原文链接： [2005.03572] Enhancing Geometric Factors in Model Learning and Inference for Object Detection and Instance Segmentation (arxiv.org)

CIOU的全程是：Complete-IOU。公式如下：

\[L_{CIOU}=1-IOU+\frac{ρ^2(p, p^{gt})}{c^2}+αV \]

可以发现，这就是DIOU加了最后一项，即调整长宽比的loss项。只需要了解 $$αV$$即可以了解CIOU，先看V，即Consistency of Aspect Ratio：

\[V=\frac{4}{π^2}(arctan\frac{w^{gt}}{h^{gt}}-arctan\frac{w}{h})^2 \]

假设预测框和GT框的宽长比不一致，则V会很大。再看一个trade-off参数α：

\[α=\begin{cases} 0, & if\ IOU\ ＜\ 0.5, \\[2ex] \frac{V}{(1-IOU)+V}, & if\ IOU ≥\ 0.5. \end{cases} \]

由α可以看出，当IOU小于0.5的时候，CIOU就变成了DIOU。IOU越大，α就越接近1。

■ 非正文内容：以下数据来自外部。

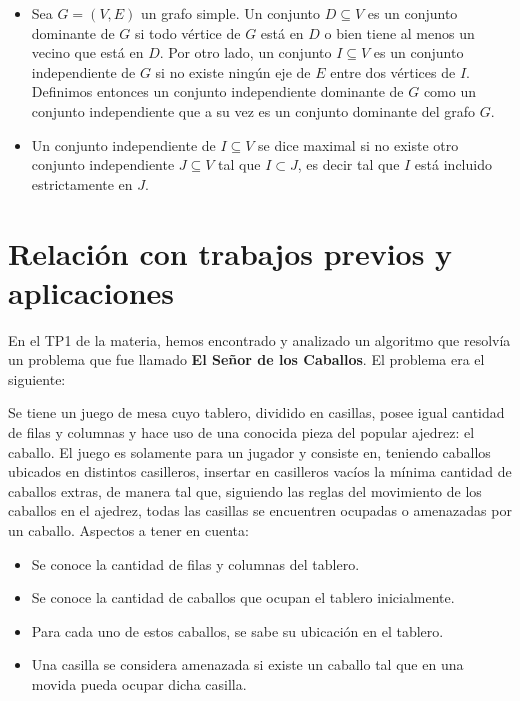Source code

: \documentclass[a4paper]{article}
\begin{document}
\begin{itemize}

\item Sea $G = (V, E)$ un grafo simple. Un conjunto $D \subseteq V$ es un conjunto dominante de $G$ si todo vértice de $G$ está en $D$ o bien tiene al menos un vecino que está en $D$. Por otro lado, un conjunto $I \subseteq V$ es un conjunto independiente de $G$ si no existe ningún eje de $E$ entre dos vértices de $I$. Definimos entonces un conjunto independiente dominante de $G$ como un conjunto independiente que a su vez es un conjunto dominante del grafo $G$.

\item Un conjunto independiente de $I \subseteq V$ se dice maximal si no existe otro conjunto independiente $J \subseteq V$ tal que $I \subset J$, es decir tal que $I$ está incluido estrictamente en $J$. %

\end{itemize}

\section{Relación con trabajos previos y aplicaciones}

En el TP1 de la materia, hemos encontrado y analizado un algoritmo que resolvía un problema que fue llamado {\bf El Señor de los Caballos}. El problema era el siguiente:

Se tiene un juego de mesa cuyo tablero, dividido en casillas, posee igual cantidad de filas y columnas y hace uso de una conocida pieza del popular ajedrez: el caballo. El juego es solamente para un jugador y consiste en, teniendo caballos ubicados en distintos casilleros, insertar en casilleros vacíos la mínima cantidad de caballos extras, de manera tal que, siguiendo las reglas del movimiento de los caballos en el ajedrez, todas las casillas se encuentren ocupadas o amenazadas por un caballo.
Aspectos a tener en cuenta:

\begin{itemize}
   \item Se conoce la cantidad de filas y columnas del tablero.
   \item Se conoce la cantidad de caballos que ocupan el tablero inicialmente.
   \item Para cada uno de estos caballos, se sabe su ubicación en el tablero.
   \item Una casilla se considera amenazada si existe un caballo tal que en una movida pueda ocupar dicha casilla.
\end{itemize}
\end{document}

那么，当IOU很大的情况下，$\frac{ρ^2(p, p^{gt})}{c^2}$变为0（中心点重合），这个时候需要调节长宽比了。DIOU在这个时候，loss的梯度也变小了（只靠IOU loss的部分在传递梯度），而CIOU可以依靠最后一项继续保持loss的梯度，使得检测器能够迅速调整好自己与GT框拥有一样的宽高比。

辅以一张对比图来说明：

第一排是GIOU，第二排是CIOU，原点处的绿色框是GT框，黑色框是anchor框，红色框是预测框。可以看到，在预测框和GT框没有交集（即IOU=0）的情况下，GIOU和CIOU都有知道检测框移动的能力。此时GIOU从位置、宽高比、size等角度调整预测框，而CIOU是迅速拉回位置（不怎么动预测框的形状），因此CIOU可以比GIOU更快拉回预测框使其IOU＞0。等IOU＞0以后，CIOU迅速调整size规模。等IOU＞0.5以后，CIOU的宽高比部分开始作为梯度传播的主要部分，使得预测框和GT框有用一样的宽高比。

pytorch实现如下：

def ciou(bboxes1, bboxes2):
    bboxes1 = torch.sigmoid(bboxes1)
    bboxes2 = torch.sigmoid(bboxes2)
    rows = bboxes1.shape[0]
    cols = bboxes2.shape[0]
    cious = torch.zeros((rows, cols))
    if rows * cols == 0:
        return cious
    exchange = False
    if bboxes1.shape[0] > bboxes2.shape[0]:
        bboxes1, bboxes2 = bboxes2, bboxes1
        cious = torch.zeros((cols, rows))
        exchange = True
    w1 = torch.exp(bboxes1[:, 2])
    h1 = torch.exp(bboxes1[:, 3])
    w2 = torch.exp(bboxes2[:, 2])
    h2 = torch.exp(bboxes2[:, 3])
    area1 = w1 * h1
    area2 = w2 * h2
    center_x1 = bboxes1[:, 0]
    center_y1 = bboxes1[:, 1]
    center_x2 = bboxes2[:, 0]
    center_y2 = bboxes2[:, 1]

    inter_l = torch.max(center_x1 - w1 / 2,center_x2 - w2 / 2)
    inter_r = torch.min(center_x1 + w1 / 2,center_x2 + w2 / 2)
    inter_t = torch.max(center_y1 - h1 / 2,center_y2 - h2 / 2)
    inter_b = torch.min(center_y1 + h1 / 2,center_y2 + h2 / 2)
    inter_area = torch.clamp((inter_r - inter_l),min=0) * torch.clamp((inter_b - inter_t),min=0)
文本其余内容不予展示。